A qualidade de um traçado é determinada, segundo SILVA (2008) pela qualidade dos alinhamentos horizontais e verticais, ou seja, coordenação planta-perfil, homogeneidade de traçado, relacionada com as curvas circulares, e pela integração paisagística. A homogeneidade de traçado pode servir para alertar os condutores para as alterações da estrada por meio do agravamento gradativo dos raios das curvas. A coordenação planta-perfil serve para que o condutor compreenda facilmente o desenvolvimento do traçado à sua frente, identifique a tempo as zonas singulares, como as intersecções, o pavimento e eventuais obstáculos, a uma distância segura e possível de executar uma eventual manobra. Ou seja, a boa qualidade do traçado é essencial para se ter boa visibilidade, legibilidade e previsibilidade, resultando em uma rodovia mais segura.

A engenharia rodoviária conta com programas que permitem trabalhar nas três dimensões (planta, seção ou perspectiva simultaneamente), como, por exemplo, a Autodesk AutoCAD Civil3D. Também começam a ser utilizados os Sistemas de Informações Geográficas (SIG) para armazenamento e manipulação de dados numéricos e vetoriais e os sistema BIM (Building Information Modeling), utilizado para compatibilização de diferentes projetos e visualização da obra completa. Estes softwares permitem relacionar partes para compor um todo coerente, dessa forma é possível trabalhar simultaneamente os projetos de engenharia e da paisagem.

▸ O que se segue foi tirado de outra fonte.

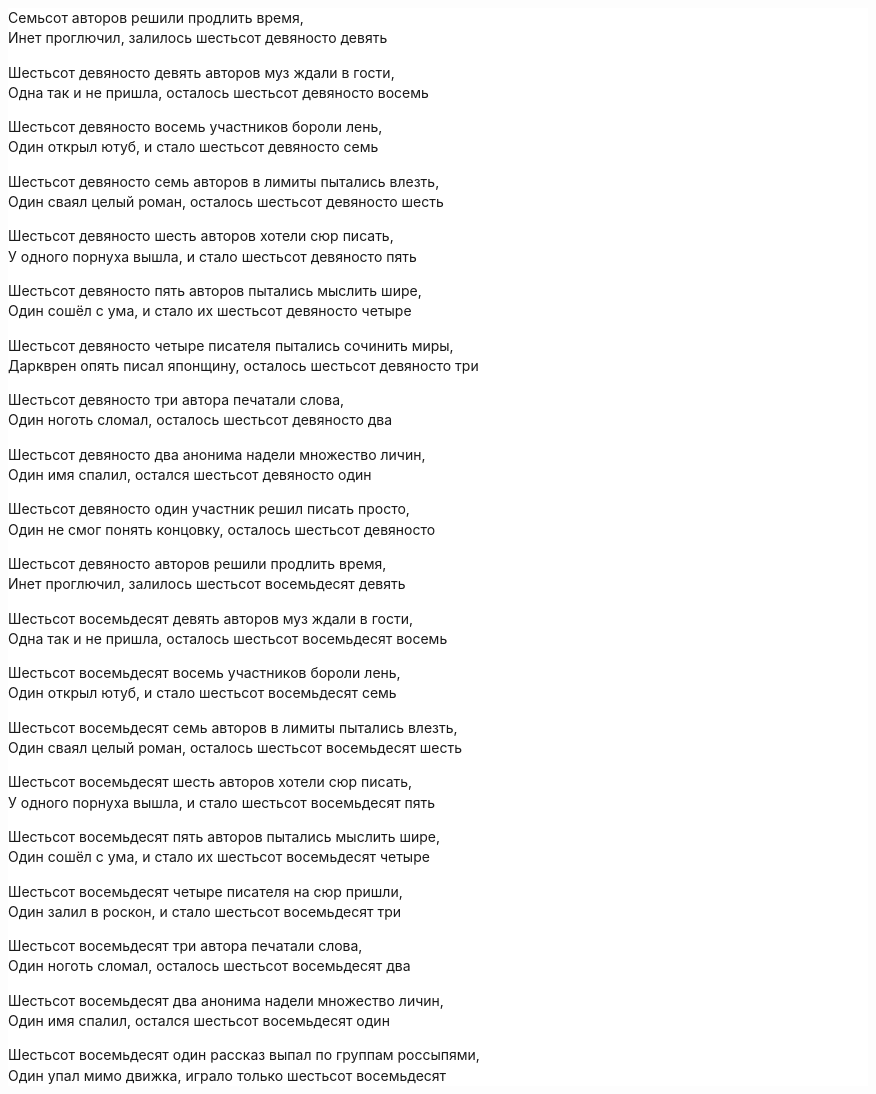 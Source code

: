 Семьсот авторов решили продлить время,  
Инет проглючил, залилось шестьсот девяносто девять  
 
Шестьсот девяносто девять авторов муз ждали в гости,  
Одна так и не пришла, осталось шестьсот девяносто восемь  
 
Шестьсот девяносто восемь участников бороли лень,  
Один открыл ютуб, и стало шестьсот девяносто семь  
 
Шестьсот девяносто семь авторов в лимиты пытались влезть,  
Один сваял целый роман, осталось шестьсот девяносто шесть  
 
Шестьсот девяносто шесть авторов хотели сюр писать,  
У одного порнуха вышла, и стало шестьсот девяносто пять  
 
Шестьсот девяносто пять авторов пытались мыслить шире,  
Один сошёл с ума, и стало их шестьсот девяносто четыре  
 
Шестьсот девяносто четыре писателя пытались сочинить миры,  
Даркврен опять писал японщину, осталось шестьсот девяносто три  
 
Шестьсот девяносто три автора печатали слова,  
Один ноготь сломал, осталось шестьсот девяносто два  
 
Шестьсот девяносто два анонима надели множество личин,  
Один имя спалил, остался шестьсот девяносто один  
 
Шестьсот девяносто один участник решил писать просто,  
Один не смог понять концовку, осталось шестьсот девяносто  
 
Шестьсот девяносто авторов решили продлить время,  
Инет проглючил, залилось шестьсот восемьдесят девять  
 
Шестьсот восемьдесят девять авторов муз ждали в гости,  
Одна так и не пришла, осталось шестьсот восемьдесят восемь  
 
Шестьсот восемьдесят восемь участников бороли лень,  
Один открыл ютуб, и стало шестьсот восемьдесят семь  
 
Шестьсот восемьдесят семь авторов в лимиты пытались влезть,  
Один сваял целый роман, осталось шестьсот восемьдесят шесть  
 
Шестьсот восемьдесят шесть авторов хотели сюр писать,  
У одного порнуха вышла, и стало шестьсот восемьдесят пять  
 
Шестьсот восемьдесят пять авторов пытались мыслить шире,  
Один сошёл с ума, и стало их шестьсот восемьдесят четыре  
 
Шестьсот восемьдесят четыре писателя на сюр пришли,  
Один залил в роскон, и стало шестьсот восемьдесят три  
 
Шестьсот восемьдесят три автора печатали слова,  
Один ноготь сломал, осталось шестьсот восемьдесят два  
 
Шестьсот восемьдесят два анонима надели множество личин,  
Один имя спалил, остался шестьсот восемьдесят один  
 
Шестьсот восемьдесят один рассказ выпал по группам россыпями,  
Один упал мимо движка, играло только шестьсот восемьдесят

De maneira geral, pode-se considerar que a engenharia de estradas têm evoluído significativamente, em especial no sentido de garantir segurança e conforto aos usuários, mas muitas vezes, falha no atendimento aos aspecto ecológico, social e estético. Mas percebe-se uma tendência mundial na busca pela sustentabilidade, incluindo as rodovias, sendo a integração da rodovia na paisagem um destes quesitos.